Ruffell is a lesbian. She said that she realised she was a lesbian at the age of 14 but did not come out until she was 21. She said her parents were "absolutely fine" about her announcement. Ruffell married her partner Alice Storey in 2021. They have one child together.

==Awards and honors==
Ruffell was nominated for the Leicester Mercury Comedian of the Year 2011, making it to the finals, and was awarded second place in the Latitude Festival New Act Competition 2011.

A sitcom pilot collaboration with playwright Jon Brittain in 2012 led to a nomination for the BAFTA Rocliffe New Writing Award.

In 2017, she was nominated for Chortle's Best Breakthrough Act.

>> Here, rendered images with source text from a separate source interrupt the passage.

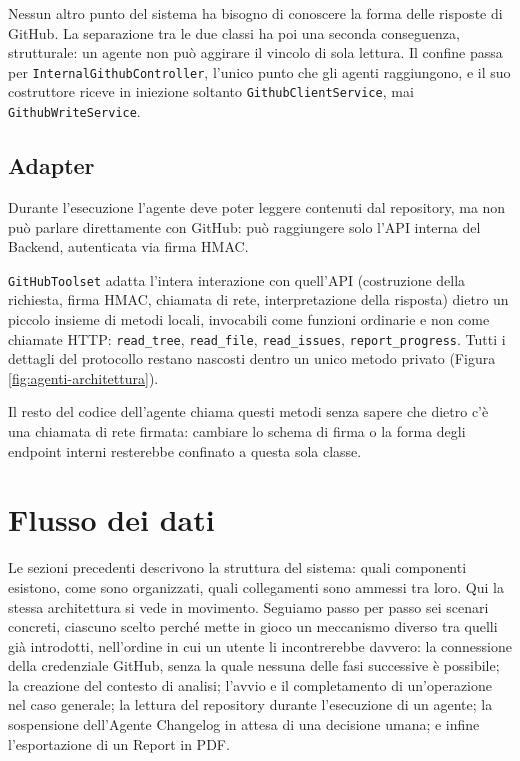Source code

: \documentclass[12pt, a4paper]{article}
\begin{document}
Nessun altro punto del sistema ha bisogno di conoscere la forma delle risposte di GitHub. La separazione tra le due classi ha poi una seconda conseguenza, strutturale: un agente non può aggirare il vincolo di sola lettura. Il confine passa per \texttt{InternalGithubController}, l'unico punto che gli agenti raggiungono, e il suo costruttore riceve in iniezione soltanto \texttt{GithubClientService}, mai \texttt{GithubWriteService}.


\subsection{Adapter}

Durante l'esecuzione l'agente deve poter leggere contenuti dal repository, ma non può parlare direttamente con GitHub: può raggiungere solo l'API interna del Backend, autenticata via firma HMAC.

\texttt{GitHubToolset} adatta l'intera interazione con quell'API (costruzione della richiesta, firma HMAC, chiamata di rete, interpretazione della risposta) dietro un piccolo insieme di metodi locali, invocabili come funzioni ordinarie e non come chiamate HTTP: \texttt{read\_tree}, \texttt{read\_file}, \texttt{read\_issues}, \texttt{report\_progress}. Tutti i dettagli del protocollo restano nascosti dentro un unico metodo privato (Figura \ref{fig:agenti-architettura}).

Il resto del codice dell'agente chiama questi metodi senza sapere che dietro c'è una chiamata di rete firmata: cambiare lo schema di firma o la forma degli endpoint interni resterebbe confinato a questa sola classe.

\newpage
\section{Flusso dei dati}

Le sezioni precedenti descrivono la struttura del sistema: quali componenti esistono, come sono organizzati, quali collegamenti sono ammessi tra loro. Qui la stessa architettura si vede in movimento. Seguiamo passo per passo sei scenari concreti, ciascuno scelto perché mette in gioco un meccanismo diverso tra quelli già introdotti, nell'ordine in cui un utente li incontrerebbe davvero: la connessione della credenziale GitHub, senza la quale nessuna delle fasi successive è possibile; la creazione del contesto di analisi; l'avvio e il completamento di un'operazione nel caso generale; la lettura del repository durante l'esecuzione di un agente; la sospensione dell'Agente Changelog in attesa di una decisione umana; e infine l'esportazione di un Report in PDF.
\end{document}
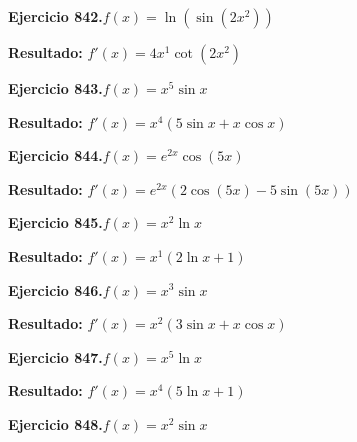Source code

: \documentclass[10pt,a4paper]{article}
\begin{document}
\begin{ejbox}
\textbf{Ejercicio 842.}\quad $f(x) = \ln(\sin(2x^{2}))$
\end{ejbox}

\begin{solbox}
\textbf{Resultado:} \(\displaystyle f'(x) = 4x^{1}\cot(2x^{2})\)
\end{solbox}

\begin{ejbox}
\textbf{Ejercicio 843.}\quad $f(x) = x^{5} \sin x$
\end{ejbox}

\begin{solbox}
\textbf{Resultado:} \(\displaystyle f'(x) = x^{4}(5\sin x + x\cos x)\)
\end{solbox}

\newpage
\begin{ejbox}
\textbf{Ejercicio 844.}\quad $f(x) = e^{2x} \cos(5x)$
\end{ejbox}

\begin{solbox}
\textbf{Resultado:} \(\displaystyle f'(x) = e^{2x}(2\cos(5x) - 5\sin(5x))\)
\end{solbox}

\begin{ejbox}
\textbf{Ejercicio 845.}\quad $f(x) = x^{2} \ln x$
\end{ejbox}

\begin{solbox}
\textbf{Resultado:} \(\displaystyle f'(x) = x^{1}(2\ln x + 1)\)
\end{solbox}

\begin{ejbox}
\textbf{Ejercicio 846.}\quad $f(x) = x^{3} \sin x$
\end{ejbox}

\begin{solbox}
\textbf{Resultado:} \(\displaystyle f'(x) = x^{2}(3\sin x + x\cos x)\)
\end{solbox}

\newpage
\begin{ejbox}
\textbf{Ejercicio 847.}\quad $f(x) = x^{5} \ln x$
\end{ejbox}

\begin{solbox}
\textbf{Resultado:} \(\displaystyle f'(x) = x^{4}(5\ln x + 1)\)
\end{solbox}

\begin{ejbox}
\textbf{Ejercicio 848.}\quad $f(x) = x^{2} \sin x$
\end{ejbox}
\end{document}
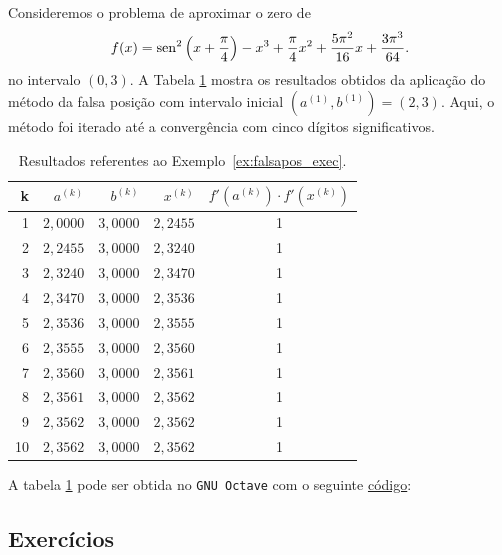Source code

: \begin{ex}\label{ex:falsapos_exec}
  Consideremos o problema de aproximar o zero de
\begin{equation}
  f(x) = \operatorname{sen}^2\left(x+\frac{\pi}{4}\right) - x^3 + \frac{\pi}{4}x^2 + \frac{5\pi^2}{16}x + \frac{3\pi^3}{64}.
\end{equation}
no intervalo $(0, 3)$. A Tabela \ref{tab:falsapos_exec} mostra os resultados obtidos da aplicação do método da falsa posição com intervalo inicial $(a^{(1)}, b^{(1)}) = (2, 3)$. Aqui, o método foi iterado até a convergência com cinco dígitos significativos.

\begin{table}[h!]
  \centering
  \caption{Resultados referentes ao Exemplo~\ref{ex:falsapos_exec}.}
  \begin{tabular}{r|rr|r|c}
    k & $a^{(k)}$ & $b^{(k)}$ & $x^{(k)}$ & $f'(a^{(k)})\cdot f'(x^{(k)})$\\\hline
    1 & $2,0000$ & $3,0000$ & $2,2455$ & 1 \\
    2 & $2,2455$ & $3,0000$ & $2,3240$ &  1 \\
    3 & $2,3240$ & $3,0000$ & $2,3470$ & 1 \\
    4 & $2,3470$ & $3,0000$ & $2,3536$ & 1 \\
    5 & $2,3536$ & $3,0000$ & $2,3555$ & 1 \\
    6 & $2,3555$ & $3,0000$ & $2,3560$ & 1 \\
    7 & $2,3560$ & $3,0000$ & $2,3561$ &  1 \\
    8 & $2,3561$ & $3,0000$ & $2,3562$ & 1 \\
    9 & $2,3562$ & $3,0000$ & $2,3562$ & 1 \\
    10 & $2,3562$ & $3,0000$ & $2,3562$ & 1 \\\hline
  \end{tabular}
  \label{tab:falsapos_exec}
\end{table}

\ifisoctave
A tabela \ref{tab:falsapos_exec} pode ser obtida no \verb+GNU Octave+ com o seguinte \href{https://github.com/phkonzen/notas/blob/master/src/MatematicaNumerica/cap_eq1d/dados/ex_falsapos_exec/ex_falsapos_exec.m}{código}:

\fi
\end{ex}

\subsection*{Exercícios}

In 2019, she won that website's award for Best Club Comic.

In 2020, Ruffell was nominated for a British LGBT Award in the Broadcaster or Journalist category.

In 2023, Ruffell and Maisie Adam won the Broadcast Sports Award for Best Sports Podcast for Big Kick Energy.

In 2026, Ruffell was one of nine recipients awarded an honorary doctorate from the University of Portsmouth, for "exceptional achievement and outstanding contribution to society".